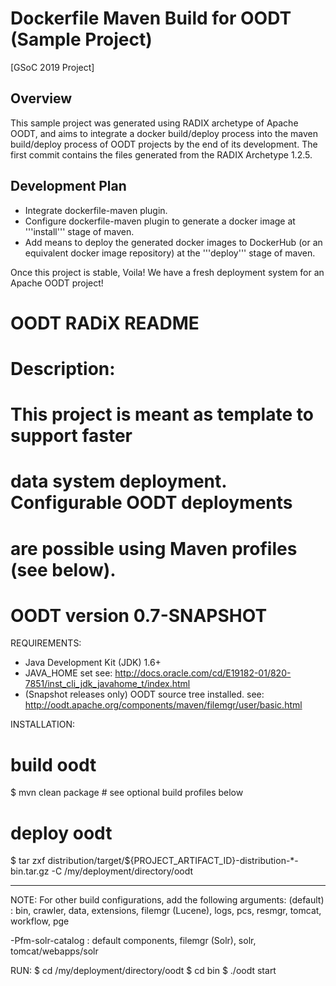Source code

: # Dockerfile Maven Build for OODT (Sample Project)
[GSoC 2019 Project]

## Overview
This sample project was generated using RADIX archetype of Apache OODT, and aims to integrate a docker build/deploy process into the maven build/deploy process of OODT projects by the end of its development.
The first commit contains the files generated from the RADIX Archetype 1.2.5.

## Development Plan
* Integrate dockerfile-maven plugin.
* Configure dockerfile-maven plugin to generate a docker image at '''install''' stage of maven.
* Add means to deploy the generated docker images to DockerHub (or an equivalent docker image repository) at the '''deploy''' stage of maven.

Once this project is stable, Voila! We have a fresh deployment system for an Apache OODT project!


#     OODT RADiX README
#
#     Description:
#               This project is meant as template to support faster
#       data system deployment. Configurable OODT deployments
#       are possible using Maven profiles (see below).
#
#       OODT version 0.7-SNAPSHOT

REQUIREMENTS:
* Java Development Kit (JDK) 1.6+
* JAVA_HOME set
  see: http://docs.oracle.com/cd/E19182-01/820-7851/inst_cli_jdk_javahome_t/index.html
* (Snapshot releases only) OODT source tree installed.
  see: http://oodt.apache.org/components/maven/filemgr/user/basic.html

INSTALLATION:
  # build oodt
  $ mvn clean package <OPTIONAL PROFILES> # see optional build profiles below

  # deploy oodt
  $ tar zxf distribution/target/${PROJECT_ARTIFACT_ID}-distribution-*-bin.tar.gz -C /my/deployment/directory/oodt

  ---
  NOTE: For other build configurations, add the following arguments:
  (default)           : bin, crawler, data, extensions,
                        filemgr (Lucene), logs, pcs, resmgr,
                        tomcat, workflow, pge

  -Pfm-solr-catalog   : default components, filemgr (Solr),
                        solr, tomcat/webapps/solr

RUN:
  $ cd /my/deployment/directory/oodt
  $ cd bin
  $ ./oodt start
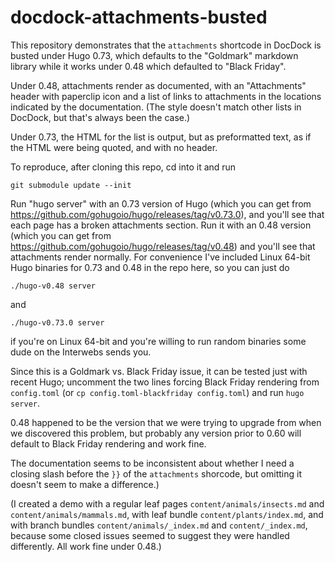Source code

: # docdock-attachments-busted

This repository demonstrates that the `attachments` shortcode in DocDock
is busted under Hugo 0.73, which defaults to the "Goldmark" markdown
library while it works under 0.48 which defaulted to "Black Friday".

Under 0.48, attachments render as documented, with an "Attachments"
header with paperclip icon and a list of links to attachments in the
locations indicated by the documentation.  (The style doesn't match
other lists in DocDock, but that's always been the case.)

Under 0.73, the HTML for the list is output, but as preformatted text,
as if the HTML were being quoted, and with no header.

To reproduce, after cloning this repo, cd into it and run

    git submodule update --init

Run "hugo server" with an 0.73 version of Hugo (which you can get
from https://github.com/gohugoio/hugo/releases/tag/v0.73.0),
and you'll see that each page has a broken attachments
section.  Run it with an 0.48 version (which you can get from
https://github.com/gohugoio/hugo/releases/tag/v0.48) and you'll see that
attachments render normally.  For convenience I've included Linux 64-bit
Hugo binaries for 0.73 and 0.48 in the repo here, so you can just do

    ./hugo-v0.48 server

and

    ./hugo-v0.73.0 server

if you're on Linux 64-bit and you're willing to run random binaries some
dude on the Interwebs sends you.

Since this is a Goldmark vs. Black Friday issue, it can be tested just
with recent Hugo; uncomment the two lines forcing Black Friday rendering
from `config.toml` (or `cp config.toml-blackfriday config.toml`) and run
`hugo server`.

0.48 happened to be the version that we were trying to upgrade from when
we discovered this problem, but probably any version prior to 0.60 will
default to Black Friday rendering and work fine.

The documentation seems to be inconsistent about whether I need a closing
slash before the `}}` of the `attachments` shorcode, but omitting it
doesn't seem to make a difference.)

(I created a demo with a regular leaf pages `content/animals/insects.md`
and `content/animals/mammals.md`, with leaf bundle `content/plants/index.md`,
and with branch bundles `content/animals/_index.md` and `content/_index.md`,
because some closed issues seemed to suggest they were handled
differently.  All work fine under 0.48.)


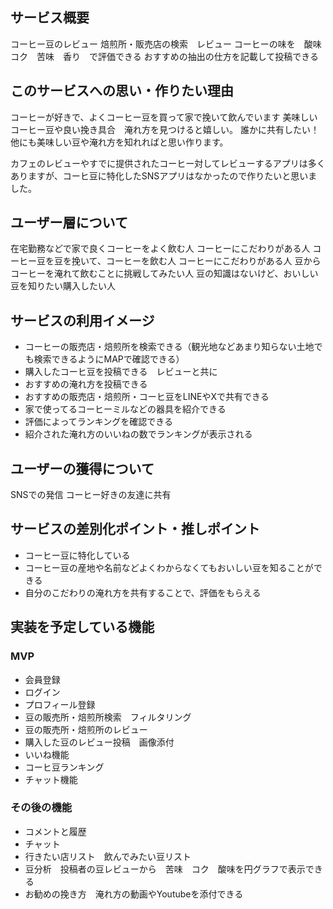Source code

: ## サービス概要
コーヒー豆のレビュー
焙煎所・販売店の検索　レビュー
コーヒーの味を　酸味　コク　苦味　香り　で評価できる
おすすめの抽出の仕方を記載して投稿できる

## このサービスへの思い・作りたい理由
コーヒーが好きで、よくコーヒー豆を買って家で挽いて飲んでいます
美味しいコーヒー豆や良い挽き具合　淹れ方を見つけると嬉しい。
誰かに共有したい！　他にも美味しい豆や淹れ方を知れればと思い作ります。

カフェのレビューやすでに提供されたコーヒー対してレビューするアプリは多く
ありますが、コーヒ豆に特化したSNSアプリはなかったので作りたいと思いました。

## ユーザー層について
在宅勤務などで家で良くコーヒーをよく飲む人
コーヒーにこだわりがある人
コーヒー豆を豆を挽いて、コーヒーを飲む人
コーヒーにこだわりがある人
豆からコーヒーを淹れて飲むことに挑戦してみたい人
豆の知識はないけど、おいしい豆を知りたい購入したい人


## サービスの利用イメージ
- コーヒーの販売店・焙煎所を検索できる（観光地などあまり知らない土地でも検索できるようにMAPで確認できる）
- 購入したコーヒ豆を投稿できる　レビューと共に
- おすすめの淹れ方を投稿できる
- おすすめの販売店・焙煎所・コーヒ豆をLINEやXで共有できる
- 家で使ってるコーヒーミルなどの器具を紹介できる
- 評価によってランキングを確認できる
- 紹介された淹れ方のいいねの数でランキングが表示される

## ユーザーの獲得について
SNSでの発信
コーヒー好きの友達に共有

## サービスの差別化ポイント・推しポイント
- コーヒー豆に特化している
- コーヒー豆の産地や名前などよくわからなくてもおいしい豆を知ることができる
- 自分のこだわりの淹れ方を共有することで、評価をもらえる

## 実装を予定している機能
### MVP
* 会員登録
* ログイン
* プロフィール登録
* 豆の販売所・焙煎所検索　フィルタリング
* 豆の販売所・焙煎所のレビュー
* 購入した豆のレビュー投稿　画像添付
* いいね機能
* コーヒ豆ランキング
* チャット機能

### その後の機能
* コメントと履歴
* チャット
* 行きたい店リスト　飲んでみたい豆リスト
* 豆分析　投稿者の豆レビューから　苦味　コク　酸味を円グラフで表示できる
* お勧めの挽き方　淹れ方の動画やYoutubeを添付できる

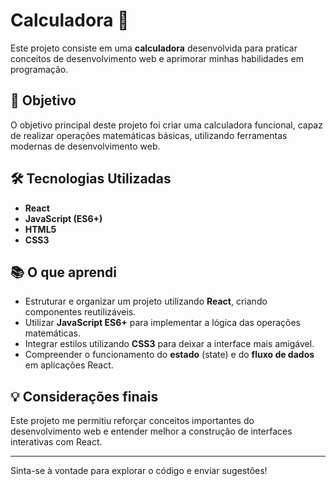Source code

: # Calculadora 🧮

Este projeto consiste em uma **calculadora** desenvolvida para praticar conceitos de desenvolvimento web e aprimorar minhas habilidades em programação.

## 🚀 Objetivo

O objetivo principal deste projeto foi criar uma calculadora funcional, capaz de realizar operações matemáticas básicas, utilizando ferramentas modernas de desenvolvimento web.

## 🛠️ Tecnologias Utilizadas

- **React**  
- **JavaScript (ES6+)**  
- **HTML5**  
- **CSS3**

## 📚 O que aprendi

- Estruturar e organizar um projeto utilizando **React**, criando componentes reutilizáveis.
- Utilizar **JavaScript ES6+** para implementar a lógica das operações matemáticas.
- Integrar estilos utilizando **CSS3** para deixar a interface mais amigável.
- Compreender o funcionamento do **estado** (state) e do **fluxo de dados** em aplicações React.

## 💡 Considerações finais

Este projeto me permitiu reforçar conceitos importantes do desenvolvimento web e entender melhor a construção de interfaces interativas com React.

---

Sinta-se à vontade para explorar o código e enviar sugestões!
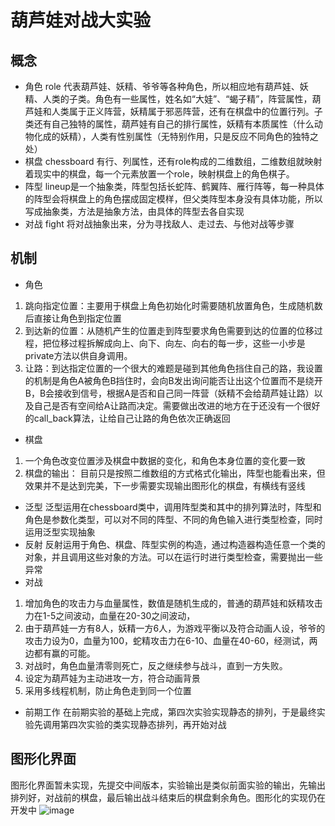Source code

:# 葫芦娃对战大实验
## 概念
* 角色 role 代表葫芦娃、妖精、爷爷等各种角色，所以相应地有葫芦娃、妖精、人类的子类。角色有一些属性，姓名如“大娃”、“蝎子精”，阵营属性，葫芦娃和人类属于正义阵营，妖精属于邪恶阵营，还有在棋盘中的位置行列。子类还有自己独特的属性，葫芦娃有自己的排行属性，妖精有本质属性（什么动物化成的妖精），人类有性别属性（无特别作用，只是反应不同角色的独特之处）
* 棋盘 chessboard 有行、列属性，还有role构成的二维数组，二维数组就映射着现实中的棋盘，每一个元素放置一个role，映射棋盘上的角色棋子。
* 阵型 lineup是一个抽象类，阵型包括长蛇阵、鹤翼阵、雁行阵等，每一种具体的阵型会将棋盘上的角色摆成固定模样，但父类阵型本身没有具体功能，所以写成抽象类，方法是抽象方法，由具体的阵型去各自实现
* 对战 fight 将对战抽象出来，分为寻找敌人、走过去、与他对战等步骤
## 机制
* 角色 
1. 跳向指定位置：主要用于棋盘上角色初始化时需要随机放置角色，生成随机数后直接让角色到指定位置
2. 到达新的位置：从随机产生的位置走到阵型要求角色需要到达的位置的位移过程，把位移过程拆解成向上、向下、向左、向右的每一步，这些一小步是private方法以供自身调用。
3. 让路：到达指定位置的一个很大的难题是碰到其他角色挡住自己的路，我设置的机制是角色A被角色B挡住时，会向B发出询问能否让出这个位置而不是绕开B，B会接收到信号，根据A是否和自己同一阵营（妖精不会给葫芦娃让路）以及自己是否有空间给A让路而决定。需要做出改进的地方在于还没有一个很好的call_back算法，让给自己让路的角色依次正确返回
* 棋盘
1. 一个角色改变位置涉及棋盘中数据的变化，和角色本身位置的变化要一致
2. 棋盘的输出： 目前只是按照二维数组的方式格式化输出，阵型也能看出来，但效果并不是达到完美，下一步需要实现输出图形化的棋盘，有横线有竖线
* 泛型
泛型运用在chessboard类中，调用阵型类和其中的排列算法时，阵型和角色是参数化类型，可以对不同的阵型、不同的角色输入进行类型检查，同时运用泛型实现抽象
* 反射
反射运用于角色、棋盘、阵型实例的构造，通过构造器构造任意一个类的对象，并且调用这些对象的方法。可以在运行时进行类型检查，需要抛出一些异常
* 对战
1. 增加角色的攻击力与血量属性，数值是随机生成的，普通的葫芦娃和妖精攻击力在1-5之间波动，血量在20-30之间波动，
2. 由于葫芦娃一方有8人，妖精一方6人，为游戏平衡以及符合动画人设，爷爷的攻击力设为0，血量为100，蛇精攻击力在6-10、血量在40-60，经测试，两边都有赢的可能。
3. 对战时，角色血量清零则死亡，反之继续参与战斗，直到一方失败。
4. 设定为葫芦娃为主动进攻一方，符合动画背景
5. 采用多线程机制，防止角色走到同一个位置
* 前期工作
在前期实验的基础上完成，第四次实验实现静态的排列，于是最终实验先调用第四次实验的类实现静态排列，再开始对战
## 图形化界面
图形化界面暂未实现，先提交中间版本，实验输出是类似前面实验的输出，先输出排列好，对战前的棋盘，最后输出战斗结束后的棋盘剩余角色。图形化的实现仍在开发中
![image](https://github.com/wwuuhan/java-2019-homeworks/blob/master/4-Types/吴晗-161220138/plantUMLclass_homework4.png)

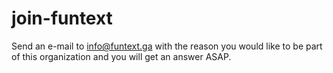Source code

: # join-funtext
Send an e-mail to [info@funtext.ga](malito:info@funtext.ga) with the reason you would like to be part of this organization and you will get an answer ASAP.
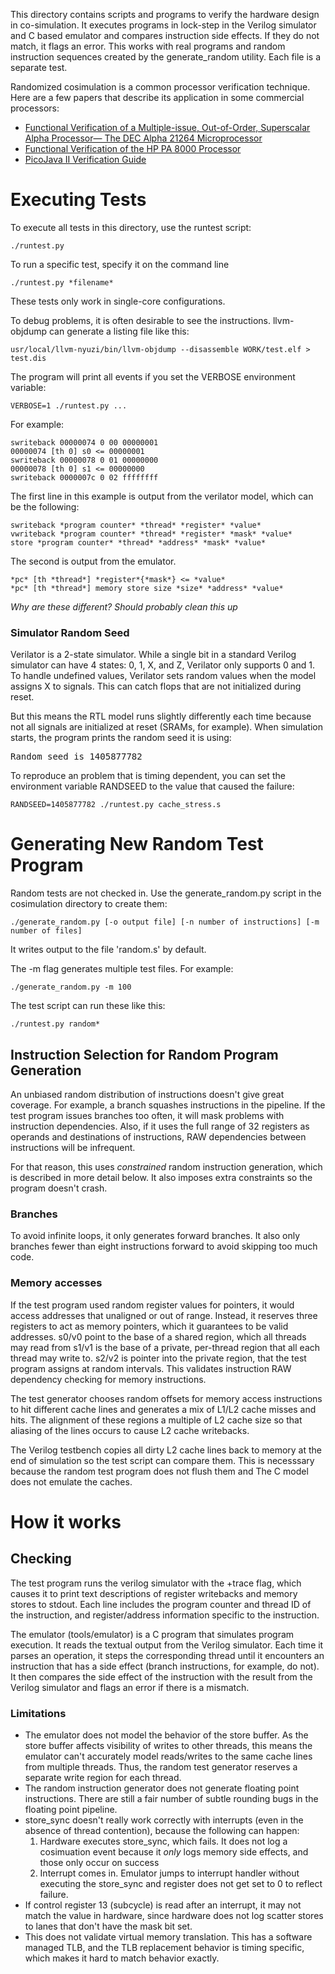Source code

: This directory contains scripts and programs to verify the hardware design in
co-simulation. It executes programs in lock-step in the Verilog simulator and C
based emulator and compares instruction side effects. If they do not match, it
flags an error. This works with real programs and random instruction sequences
created by the generate_random utility. Each file is a separate test.

Randomized cosimulation is a common processor verification technique. Here
are a few papers that describe its application in some commercial processors:

* [Functional Verification of a Multiple-issue, Out-of-Order, Superscalar Alpha Processor— The DEC Alpha 21264 Microprocessor](http://www.cs.clemson.edu/~mark/464/21264.verification.pdf)
* [Functional Verification of the HP PA 8000 Processor](http://www.cs.clemson.edu/~mark/464/hp8000.verification.pdf)
* [PicoJava II Verification Guide](http://www1.pldworld.com/@xilinx/html/pds/HDL/picoJava-II/docs/pj2-verif-guide.pdf)

# Executing Tests

To execute all tests in this directory, use the runtest script:

    ./runtest.py

To run a specific test, specify it on the command line

    ./runtest.py *filename*

These tests only work in single-core configurations.

To debug problems, it is often desirable to see the instructions. llvm-objdump
can generate a listing file like this:

    usr/local/llvm-nyuzi/bin/llvm-objdump --disassemble WORK/test.elf > test.dis

The program will print all events if you set the VERBOSE environment variable:

    VERBOSE=1 ./runtest.py ...

For example:

    swriteback 00000074 0 00 00000001
    00000074 [th 0] s0 <= 00000001
    swriteback 00000078 0 01 00000000
    00000078 [th 0] s1 <= 00000000
    swriteback 0000007c 0 02 ffffffff

The first line in this example is output from the verilator model, which can be the following:

    swriteback *program counter* *thread* *register* *value*
    vwriteback *program counter* *thread* *register* *mask* *value*
    store *program counter* *thread* *address* *mask* *value*

The second is output from the emulator.

    *pc* [th *thread*] *register*{*mask*} <= *value*
    *pc* [th *thread*] memory store size *size* *address* *value*

*Why are these different? Should probably clean this up*

### Simulator Random Seed

Verilator is a 2-state simulator. While a single bit in a standard Verilog
simulator can have 4 states: 0, 1, X, and Z, Verilator only supports 0 and 1.
To handle undefined values, Verilator sets random values when the model assigns
X to signals. This can catch flops that are not initialized during reset.

But this means the RTL model runs slightly differently each time because
not all signals are initialized at reset (SRAMs, for example). When simulation
starts, the program prints the random seed it is using:

<pre>
Random seed is 1405877782
</pre>

To reproduce an problem that is timing dependent, you can set the environment
variable RANDSEED to the value that caused the failure:

    RANDSEED=1405877782 ./runtest.py cache_stress.s

# Generating New Random Test Program

Random tests are not checked in. Use the generate_random.py script
in the cosimulation directory to create them:

    ./generate_random.py [-o output file] [-n number of instructions] [-m number of files]

It writes output to the file 'random.s' by default.

The -m flag generates multiple test files. For example:

    ./generate_random.py -m 100

The test script can run these like this:

    ./runtest.py random*

## Instruction Selection for Random Program Generation

An unbiased random distribution of instructions doesn't give great coverage.
For example, a branch squashes instructions in the pipeline. If the test program
issues branches too often, it will mask problems with instruction dependencies.
Also, if it uses the full range of 32 registers as operands and destinations of
instructions, RAW dependencies between instructions will be infrequent.

For that reason, this uses _constrained_ random instruction generation, which
is described in more detail below. It also imposes extra constraints so the
program doesn't crash.

### Branches

To avoid infinite loops, it only generates forward branches. It also only
branches fewer than eight instructions forward to avoid skipping too much
code.

### Memory accesses

If the test program used random register values for pointers, it would access
addresses that unaligned or out of range. Instead, it reserves three registers
to act as memory pointers, which it guarantees to be valid addresses. s0/v0
point to the base of a shared region, which all threads may read from s1/v1 is
the base of a private, per-thread region that all each thread may write to.
s2/v2 is pointer into the private region, that the test program assigns at
random intervals. This validates instruction RAW dependency checking for memory
instructions.

The test generator chooses random offsets for memory access instructions to
hit different cache lines and generates a mix of L1/L2 cache misses and hits.
The alignment of these regions a multiple of L2 cache size so that aliasing of
the lines occurs to cause L2 cache writebacks.

The Verilog testbench copies all dirty L2 cache lines back to memory at the end
of simulation so the test script can compare them. This is necesssary because
the random test program does not flush them and The C model does not emulate
the caches.

# How it works
## Checking

The test program runs the verilog simulator with the +trace flag, which
causes it to print text descriptions of register writebacks and memory stores
to stdout. Each line includes the program counter and thread ID of the
instruction, and register/address information specific to the instruction.

The emulator (tools/emulator) is a C program that simulates program execution.
It reads the textual output from the Verilog simulator. Each time it parses an
operation, it steps the corresponding thread until it encounters an instruction
that has a side effect (branch instructions, for example, do not). It then
compares the side effect of the instruction with the result from the Verilog
simulator and flags an error if there is a mismatch.

### Limitations

- The emulator does not model the behavior of the store buffer. As the store
  buffer affects visibility of writes to other threads, this means the emulator
  can't accurately model reads/writes to the same cache lines from multiple
  threads. Thus, the random test generator reserves a separate write region for
  each thread.
- The random instruction generator does not generate floating point
  instructions. There are still a fair number of subtle rounding bugs in the
  floating point pipeline.
- store_sync doesn't really work correctly with interrupts (even in the absence
  of thread contention), because the following can happen:
    1. Hardware executes store_sync, which fails. It does not log a cosimuation event
       because it *only* logs memory side effects, and those only occur on success
    2. Interrupt comes in. Emulator jumps to interrupt handler without executing the
	   store_sync and register does not get set to 0 to reflect failure.
- If control register 13 (subcycle) is read after an interrupt, it may not match the
  value in hardware, since hardware does not log scatter stores to lanes that don't
  have the mask bit set.
- This does not validate virtual memory translation. This has a software managed
TLB, and the TLB replacement behavior is timing specific, which makes it hard to match
behavior exactly.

• EXERCISE OBJECTIVE: Count how many lines in the data contain the word "problems", giving the number without comment.

• ANSWER AREA: 2